[[ DATA PROVIDED open ]]
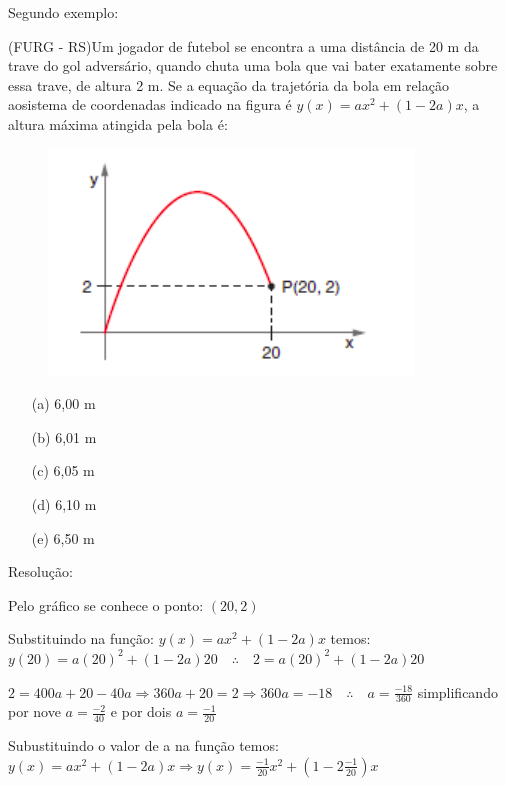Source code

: \begin{multicols*}{2}
            Segundo exemplo: 
            
            (FURG - RS)Um jogador de futebol se encontra a uma distância de 20 m da trave do gol 					adversário, quando chuta uma bola que vai bater exatamente sobre essa trave, de altura 2 m. Se 			a equação da trajetória da bola em relação aosistema de coordenadas indicado na figura é
            $y(x) = ax^2 + (1-2a)x$, a altura máxima atingida pela bola é:
            \begin{figure}[H]
                \includegraphics[scale=0.5]{assets/rafael/img20.png}
            \end{figure}
            \begin{itemize}
            \item[(a)] 6,00 m
            \item[(b)] 6,01 m
            \item[(c)] 6,05 m
            \item[(d)] 6,10 m
            \item[(e)] 6,50 m
            \end{itemize}
            Resolução:
            
            Pelo gráfico se conhece o ponto: $(20,2)$
            
            Substituindo na função: $y(x) = ax^2 + (1-2a)x$ temos: $y(20) = a(20)^2 + (1-2a)20 \quad 				\therefore	\quad 2  = a(20)^2 + (1-2a)20 $
            
            $2 = 400a + 20 - 40a \Rightarrow 360a + 20 = 2 \Rightarrow 360a = -18 \quad \therefore \quad
            a = \frac{-18}{ 360}$ simplificando por nove $a = \frac{-2}{ 40}$ e por dois
            $a = \frac{-1}{ 20}$
            
            Subustituindo o valor de a na função temos:
            $y(x) = ax^2 + (1-2a)x \Rightarrow y(x) = \frac{-1}{20} x^2 + \left( 1-2 \frac{-1}{20} 
            \right)x $
            

\end{multicols*}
[[ DATA PROVIDED closed ]]
**WORK REQUIRED**
Collect every line above that contains the word "altura".

**EXERCISE ANSWER**
            (FURG - RS)Um jogador de futebol se encontra a uma distância de 20 m da trave do gol 					adversário, quando chuta uma bola que vai bater exatamente sobre essa trave, de altura 2 m. Se 			a equação da trajetória da bola em relação aosistema de coordenadas indicado na figura é
            $y(x) = ax^2 + (1-2a)x$, a altura máxima atingida pela bola é:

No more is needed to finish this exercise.